Transparency in taxation heap good

Andrew Dessler tweets:
Economists love a carbon tax because it is transparent. But it turns out that people don’t actually want transparency. They would much rather pay a high price they can’t see rather than a low price that they can.
I'm a touch dubious abut the truth of this proposition - it reads more like someone finding an argument that they like, and agreeing with it - but no matter. For the purposes of this post, let's assume the assertion is true: that people don’t actually want transparency. They would much rather pay a high price they can’t see rather than a low price that they can. One answer is to simply accept that we're a democracy, and the people should get what they want1. But if I believed that I'd be one of the plebs, not a member of the liberal commentariat, so I need to do better. And I can, without even mentioning Brexit or Hanging or Immigration.

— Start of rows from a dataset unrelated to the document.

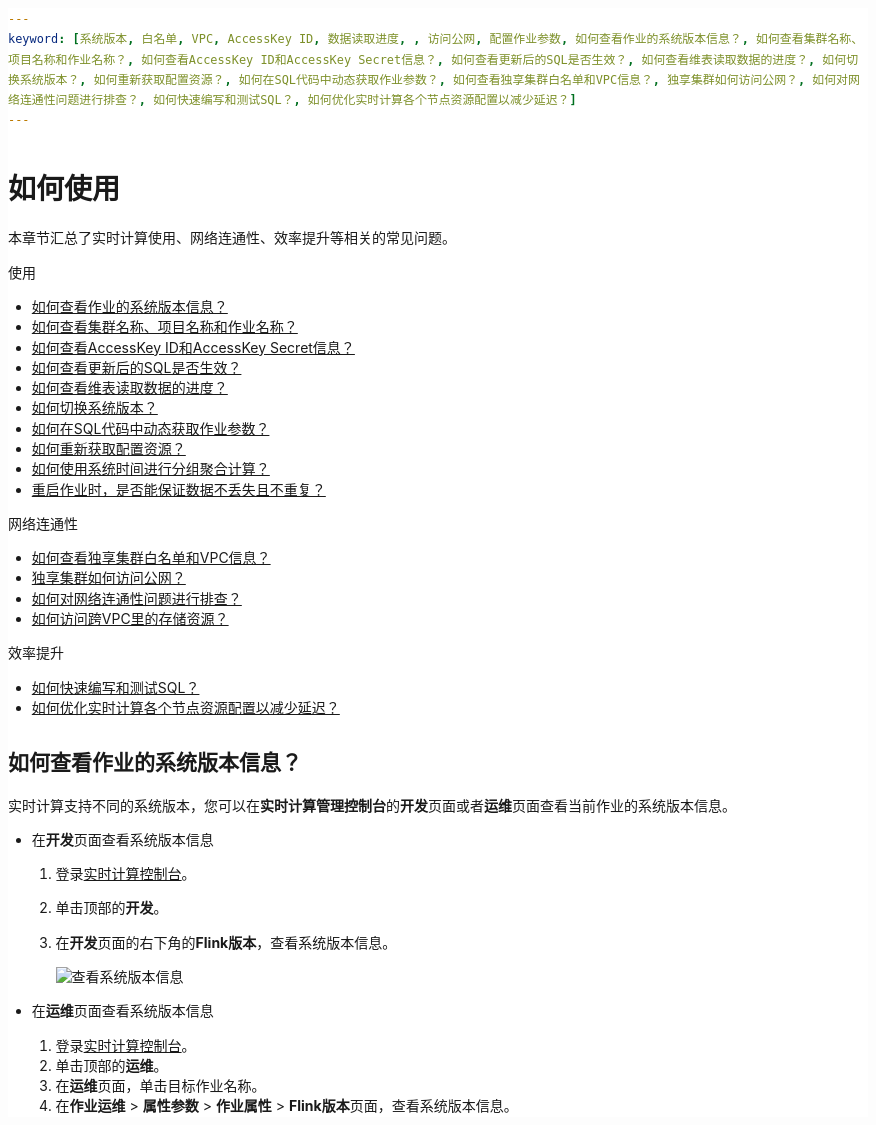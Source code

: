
 ```yaml
---
keyword: [系统版本, 白名单, VPC, AccessKey ID, 数据读取进度, , 访问公网, 配置作业参数, 如何查看作业的系统版本信息？, 如何查看集群名称、项目名称和作业名称？, 如何查看AccessKey ID和AccessKey Secret信息？, 如何查看更新后的SQL是否生效？, 如何查看维表读取数据的进度？, 如何切换系统版本？, 如何重新获取配置资源？, 如何在SQL代码中动态获取作业参数？, 如何查看独享集群白名单和VPC信息？, 独享集群如何访问公网？, 如何对网络连通性问题进行排查？, 如何快速编写和测试SQL？, 如何优化实时计算各个节点资源配置以减少延迟？]
---
```


# 如何使用

本章节汇总了实时计算使用、网络连通性、效率提升等相关的常见问题。

使用

-   [如何查看作业的系统版本信息？](#section_zlm_1of_0sg)
-   [如何查看集群名称、项目名称和作业名称？](#section_aun_fau_ljf)
-   [如何查看AccessKey ID和AccessKey Secret信息？](#section_vdz_07i_96s)
-   [如何查看更新后的SQL是否生效？](#section_mxx_8d8_15y)
-   [如何查看维表读取数据的进度？](#section_go0_byx_lqe)
-   [如何切换系统版本？](#section_a3o_64v_5gn)
-   [如何在SQL代码中动态获取作业参数？](#section_bgi_bxx_aed)
-   [如何重新获取配置资源？](#section_myo_tgz_10t)
-   [如何使用系统时间进行分组聚合计算？](#section_ekg_bpe_bqi)
-   [重启作业时，是否能保证数据不丢失且不重复？](#section_v0m_e6z_dnd)

网络连通性

-   [如何查看独享集群白名单和VPC信息？](#section_21x_pjb_eat)
-   [独享集群如何访问公网？](#section_k9u_1t0_jqs)
-   [如何对网络连通性问题进行排查？](#section_iqu_k5g_zhz)
-   [如何访问跨VPC里的存储资源？](#section_31i_lp8_v1l)

效率提升

-   [如何快速编写和测试SQL？](#section_e76_6iw_7rw)
-   [如何优化实时计算各个节点资源配置以减少延迟？](#section_xwj_m0o_rcw)

## 如何查看作业的系统版本信息？

实时计算支持不同的系统版本，您可以在**实时计算管理控制台**的**开发**页面或者**运维**页面查看当前作业的系统版本信息。

-   在**开发**页面查看系统版本信息
    1.  登录[实时计算控制台](https://stream.console.aliyun.com)。
    2.  单击顶部的**开发**。
    3.  在**开发**页面的右下角的**Flink版本**，查看系统版本信息。

        ![查看系统版本信息](https://static-aliyun-doc.oss-accelerate.aliyuncs.com/assets/img/zh-CN/3952749951/p86103.png)

-   在**运维**页面查看系统版本信息
    1.  登录[实时计算控制台](https://stream.console.aliyun.com)。
    2.  单击顶部的**运维**。
    3.  在**运维**页面，单击目标作业名称。
    4.  在**作业运维** \> **属性参数** \> **作业属性** \> **Flink版本**页面，查看系统版本信息。
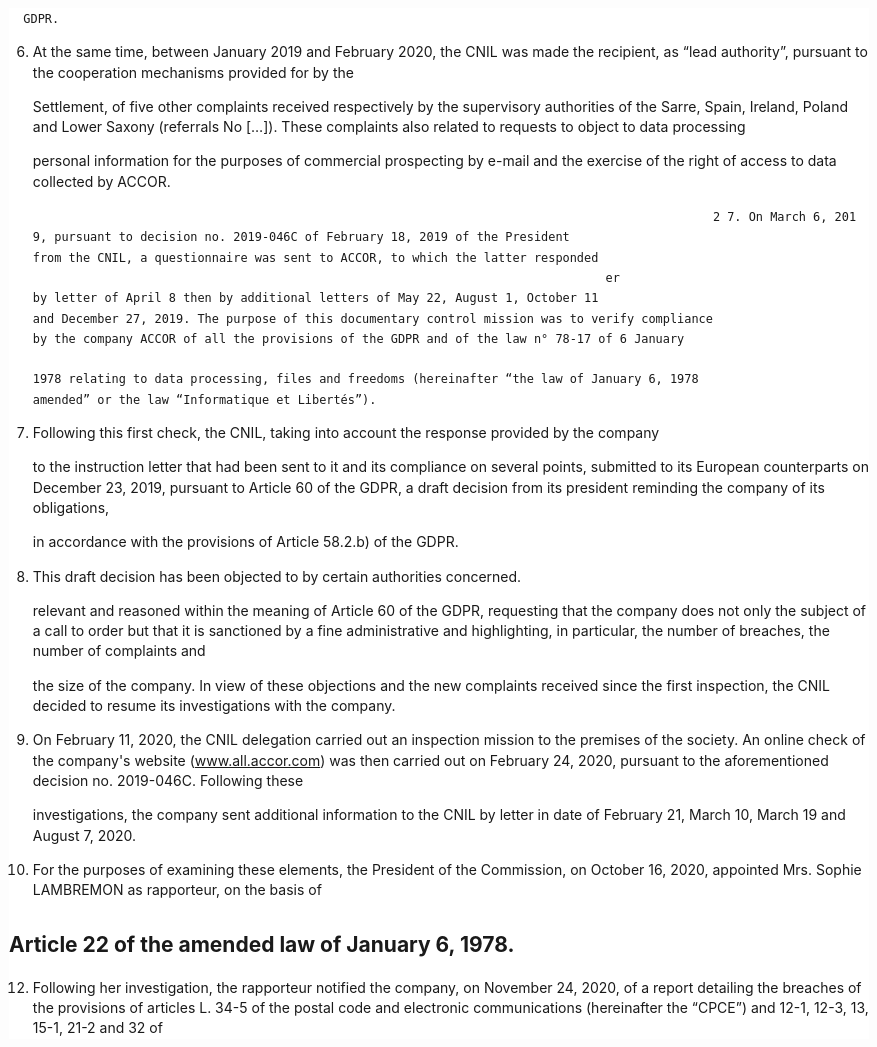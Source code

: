       GDPR.

6. At the same time, between January 2019 and February 2020, the CNIL was made the recipient, as
      “lead authority”, pursuant to the cooperation mechanisms provided for by the

      Settlement, of five other complaints received respectively by the supervisory authorities of the
      Sarre, Spain, Ireland, Poland and Lower Saxony (referrals No \[…\]). These
      complaints also related to requests to object to data processing

      personal information for the purposes of commercial prospecting by e-mail and the exercise of the right of access
      to data collected by ACCOR.

                                                                                                      2 7. On March 6, 2019, pursuant to decision no. 2019-046C of February 18, 2019 of the President
       from the CNIL, a questionnaire was sent to ACCOR, to which the latter responded
                                                                                       er
       by letter of April 8 then by additional letters of May 22, August 1, October 11
       and December 27, 2019. The purpose of this documentary control mission was to verify compliance
       by the company ACCOR of all the provisions of the GDPR and of the law n° 78-17 of 6 January

       1978 relating to data processing, files and freedoms (hereinafter “the law of January 6, 1978
       amended” or the law “Informatique et Libertés”).

 8. Following this first check, the CNIL, taking into account the response provided by the company

       to the instruction letter that had been sent to it and its compliance on several
       points, submitted to its European counterparts on December 23, 2019, pursuant to Article
       60 of the GDPR, a draft decision from its president reminding the company of its obligations,

       in accordance with the provisions of Article 58.2.b) of the GDPR.

 9. This draft decision has been objected to by certain authorities concerned.

       relevant and reasoned within the meaning of Article 60 of the GDPR, requesting that the company does not
       only the subject of a call to order but that it is sanctioned by a fine
       administrative and highlighting, in particular, the number of breaches, the number of complaints and

       the size of the company. In view of these objections and the new complaints received since the
       first inspection, the CNIL decided to resume its investigations with the company.

10. On February 11, 2020, the CNIL delegation carried out an inspection mission to the premises
       of the society. An online check of the company's website (www.all.accor.com) was then
       carried out on February 24, 2020, pursuant to the aforementioned decision no. 2019-046C. Following these

       investigations, the company sent additional information to the CNIL by letter in
       date of February 21, March 10, March 19 and August 7, 2020.

11. For the purposes of examining these elements, the President of the Commission, on October 16, 2020,
       appointed Mrs. Sophie LAMBREMON as rapporteur, on the basis of
## Article 22 of the amended law of January 6, 1978.

12. Following her investigation, the rapporteur notified the company, on November 24, 2020, of a
       report detailing the breaches of the provisions of articles L. 34-5 of the postal code and
       electronic communications (hereinafter the “CPCE”) and 12-1, 12-3, 13, 15-1, 21-2 and 32 of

And that is to observe that the laws, and policy making in general, should be framed in general terms first and only applied to specific cases later. Laws, or policies, made specially for individual cases are in general a bad idea.

So the first question you ask people is, do you want your laws and your taxes to be transparent, or would you rather be taxed in subtle ways that you will find it easy to miss? The answer to this question will of course be, "we want taxes to be transparent". Because it is not true that what people want is to have money taxed from them invisibly. The observation is different: that people complain about overt taxation, and don't complain about, errm, things they don't notice. That doesn't mean they're any happier about losing money that way, though.

Only having established the general principle do you move onto the specifics of individual taxes.

Notes


1. Dignified with the name of "majoritarianism" perhaps; see-also Gunz: constitutionalism and majoritarianism.

Refs


* Milton Friedman Helped Invent Income Tax Withholding.

2 comments:

Andy Mitchell said...

I was quite keen on hanging bad people, then I discovered Donald Trump gets to choose the judges.

J C Brookes said...

I prefer hidden. As in when I buy something, I want the price shown to include all taxes, so that it is what I pay. But its just a personal preference.